[Start of section]
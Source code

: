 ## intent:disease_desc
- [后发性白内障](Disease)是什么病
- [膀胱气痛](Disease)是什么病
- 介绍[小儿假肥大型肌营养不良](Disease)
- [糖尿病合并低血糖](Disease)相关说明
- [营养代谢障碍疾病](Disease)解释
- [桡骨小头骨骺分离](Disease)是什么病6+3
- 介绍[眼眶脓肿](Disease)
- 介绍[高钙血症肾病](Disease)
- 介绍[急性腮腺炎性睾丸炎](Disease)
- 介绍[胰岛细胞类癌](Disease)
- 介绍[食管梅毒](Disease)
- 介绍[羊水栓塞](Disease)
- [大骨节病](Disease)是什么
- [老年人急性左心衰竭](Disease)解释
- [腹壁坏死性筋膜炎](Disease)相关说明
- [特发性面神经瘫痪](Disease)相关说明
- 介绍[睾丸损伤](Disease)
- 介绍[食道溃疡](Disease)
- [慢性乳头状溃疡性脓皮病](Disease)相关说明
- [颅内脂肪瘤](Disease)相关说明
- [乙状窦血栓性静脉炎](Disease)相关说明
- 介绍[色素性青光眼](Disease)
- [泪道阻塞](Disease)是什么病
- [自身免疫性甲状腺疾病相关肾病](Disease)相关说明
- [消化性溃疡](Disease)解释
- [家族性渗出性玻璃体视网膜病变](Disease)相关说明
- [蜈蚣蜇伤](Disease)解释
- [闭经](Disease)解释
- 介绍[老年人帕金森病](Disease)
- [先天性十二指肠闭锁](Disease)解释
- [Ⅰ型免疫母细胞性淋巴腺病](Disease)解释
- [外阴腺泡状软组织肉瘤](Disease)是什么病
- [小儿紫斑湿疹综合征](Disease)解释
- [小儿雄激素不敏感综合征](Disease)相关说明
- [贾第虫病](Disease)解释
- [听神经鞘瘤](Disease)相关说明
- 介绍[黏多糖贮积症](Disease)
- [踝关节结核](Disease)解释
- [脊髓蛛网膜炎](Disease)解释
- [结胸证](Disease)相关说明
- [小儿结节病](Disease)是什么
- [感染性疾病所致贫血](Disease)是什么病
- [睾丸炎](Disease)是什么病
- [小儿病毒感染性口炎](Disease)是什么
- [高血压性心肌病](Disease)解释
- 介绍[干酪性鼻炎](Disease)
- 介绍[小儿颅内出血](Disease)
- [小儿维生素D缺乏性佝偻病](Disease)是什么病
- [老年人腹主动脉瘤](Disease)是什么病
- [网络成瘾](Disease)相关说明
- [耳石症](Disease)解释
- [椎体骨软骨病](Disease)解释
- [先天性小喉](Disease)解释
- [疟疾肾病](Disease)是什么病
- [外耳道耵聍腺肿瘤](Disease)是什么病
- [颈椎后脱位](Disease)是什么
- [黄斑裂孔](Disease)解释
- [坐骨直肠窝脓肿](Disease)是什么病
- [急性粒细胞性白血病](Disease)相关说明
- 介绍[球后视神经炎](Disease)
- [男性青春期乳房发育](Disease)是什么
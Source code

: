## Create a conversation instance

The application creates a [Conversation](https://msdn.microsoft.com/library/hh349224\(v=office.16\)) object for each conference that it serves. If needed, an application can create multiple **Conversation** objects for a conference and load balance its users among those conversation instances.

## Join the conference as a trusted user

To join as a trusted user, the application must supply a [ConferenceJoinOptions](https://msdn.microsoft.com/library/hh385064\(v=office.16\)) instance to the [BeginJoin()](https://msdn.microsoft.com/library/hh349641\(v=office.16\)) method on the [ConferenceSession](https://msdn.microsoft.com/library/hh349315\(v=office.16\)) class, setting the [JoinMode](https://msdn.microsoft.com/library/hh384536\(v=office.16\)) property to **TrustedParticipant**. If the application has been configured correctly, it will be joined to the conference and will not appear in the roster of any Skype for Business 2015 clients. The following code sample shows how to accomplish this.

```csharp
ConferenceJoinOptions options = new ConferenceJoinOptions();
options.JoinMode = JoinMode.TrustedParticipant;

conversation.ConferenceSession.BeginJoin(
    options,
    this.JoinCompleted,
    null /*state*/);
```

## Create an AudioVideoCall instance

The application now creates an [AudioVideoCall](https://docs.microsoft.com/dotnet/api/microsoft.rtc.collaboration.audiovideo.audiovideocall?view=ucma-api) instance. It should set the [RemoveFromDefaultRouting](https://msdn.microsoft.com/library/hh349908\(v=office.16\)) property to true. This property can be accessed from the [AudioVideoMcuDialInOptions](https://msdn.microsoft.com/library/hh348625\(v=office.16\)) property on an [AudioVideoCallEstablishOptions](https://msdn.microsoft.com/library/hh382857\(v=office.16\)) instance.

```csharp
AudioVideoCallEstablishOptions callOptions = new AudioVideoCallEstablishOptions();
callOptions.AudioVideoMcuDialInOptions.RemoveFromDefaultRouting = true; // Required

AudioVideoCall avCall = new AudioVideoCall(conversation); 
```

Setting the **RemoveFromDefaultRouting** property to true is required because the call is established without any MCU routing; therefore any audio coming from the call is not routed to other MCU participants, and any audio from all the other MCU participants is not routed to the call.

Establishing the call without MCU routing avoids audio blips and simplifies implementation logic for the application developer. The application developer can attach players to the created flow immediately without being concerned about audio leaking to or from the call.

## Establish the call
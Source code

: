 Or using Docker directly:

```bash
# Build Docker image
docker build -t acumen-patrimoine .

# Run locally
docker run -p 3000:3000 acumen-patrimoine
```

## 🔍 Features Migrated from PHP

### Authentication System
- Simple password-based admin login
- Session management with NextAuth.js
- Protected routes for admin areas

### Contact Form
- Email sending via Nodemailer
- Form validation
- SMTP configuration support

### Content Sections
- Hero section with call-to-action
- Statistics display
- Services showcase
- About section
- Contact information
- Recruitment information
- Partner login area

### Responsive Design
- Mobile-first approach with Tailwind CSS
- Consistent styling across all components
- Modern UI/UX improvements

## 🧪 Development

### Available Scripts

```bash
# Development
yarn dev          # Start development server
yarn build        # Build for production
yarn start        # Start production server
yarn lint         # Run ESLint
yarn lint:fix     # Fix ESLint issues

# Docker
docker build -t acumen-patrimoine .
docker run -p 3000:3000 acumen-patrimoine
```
[End of section]
■ What you need to do: Among the lines above, return those that hold the word "lint".

■ Worked solution:
yarn lint         # Run ESLint
yarn lint:fix     # Fix ESLint issues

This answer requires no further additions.